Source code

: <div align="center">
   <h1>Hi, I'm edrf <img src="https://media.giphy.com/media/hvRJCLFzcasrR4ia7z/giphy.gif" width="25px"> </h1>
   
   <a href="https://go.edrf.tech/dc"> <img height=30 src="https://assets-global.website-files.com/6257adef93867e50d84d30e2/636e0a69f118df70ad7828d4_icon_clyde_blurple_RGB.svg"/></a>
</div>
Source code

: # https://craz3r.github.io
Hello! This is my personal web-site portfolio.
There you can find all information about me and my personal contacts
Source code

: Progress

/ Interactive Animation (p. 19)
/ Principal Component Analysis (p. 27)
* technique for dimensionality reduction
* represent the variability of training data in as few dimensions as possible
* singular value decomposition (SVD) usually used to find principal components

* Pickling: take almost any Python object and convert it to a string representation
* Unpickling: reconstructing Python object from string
==
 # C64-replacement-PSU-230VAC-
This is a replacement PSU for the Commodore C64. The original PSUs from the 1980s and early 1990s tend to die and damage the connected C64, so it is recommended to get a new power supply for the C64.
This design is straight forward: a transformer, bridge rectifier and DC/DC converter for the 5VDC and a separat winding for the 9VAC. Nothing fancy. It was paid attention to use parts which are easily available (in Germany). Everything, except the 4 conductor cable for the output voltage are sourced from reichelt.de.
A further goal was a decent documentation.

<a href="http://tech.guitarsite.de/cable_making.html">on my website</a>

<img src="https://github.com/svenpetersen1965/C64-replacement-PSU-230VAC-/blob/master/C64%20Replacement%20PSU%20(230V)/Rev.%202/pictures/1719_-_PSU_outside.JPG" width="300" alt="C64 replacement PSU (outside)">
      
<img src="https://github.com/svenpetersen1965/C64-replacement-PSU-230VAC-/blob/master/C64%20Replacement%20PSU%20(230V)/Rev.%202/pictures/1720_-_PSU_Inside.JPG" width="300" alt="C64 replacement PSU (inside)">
--
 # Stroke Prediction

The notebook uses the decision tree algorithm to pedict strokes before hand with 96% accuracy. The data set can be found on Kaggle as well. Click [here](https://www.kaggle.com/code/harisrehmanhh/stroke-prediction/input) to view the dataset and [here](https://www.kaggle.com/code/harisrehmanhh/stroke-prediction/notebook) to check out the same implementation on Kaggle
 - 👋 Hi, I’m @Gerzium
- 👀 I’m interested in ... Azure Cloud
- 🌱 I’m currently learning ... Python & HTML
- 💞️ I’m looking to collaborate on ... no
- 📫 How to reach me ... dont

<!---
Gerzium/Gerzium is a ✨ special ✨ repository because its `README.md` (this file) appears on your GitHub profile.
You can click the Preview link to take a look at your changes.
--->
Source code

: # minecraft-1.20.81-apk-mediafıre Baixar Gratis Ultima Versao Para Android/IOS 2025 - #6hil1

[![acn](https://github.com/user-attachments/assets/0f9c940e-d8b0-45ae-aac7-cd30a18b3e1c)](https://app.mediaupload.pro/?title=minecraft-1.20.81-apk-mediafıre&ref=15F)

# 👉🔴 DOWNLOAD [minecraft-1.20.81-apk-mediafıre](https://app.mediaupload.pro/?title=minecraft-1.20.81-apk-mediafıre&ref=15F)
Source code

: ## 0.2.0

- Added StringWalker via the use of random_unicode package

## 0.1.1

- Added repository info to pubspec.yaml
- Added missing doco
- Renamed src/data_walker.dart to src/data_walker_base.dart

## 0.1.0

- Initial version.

> WHAT IS EXPECTED
Report the count of lines in the listing above that include "title", and nothing more.

> SOLUTION TO THIS PROBLEM
2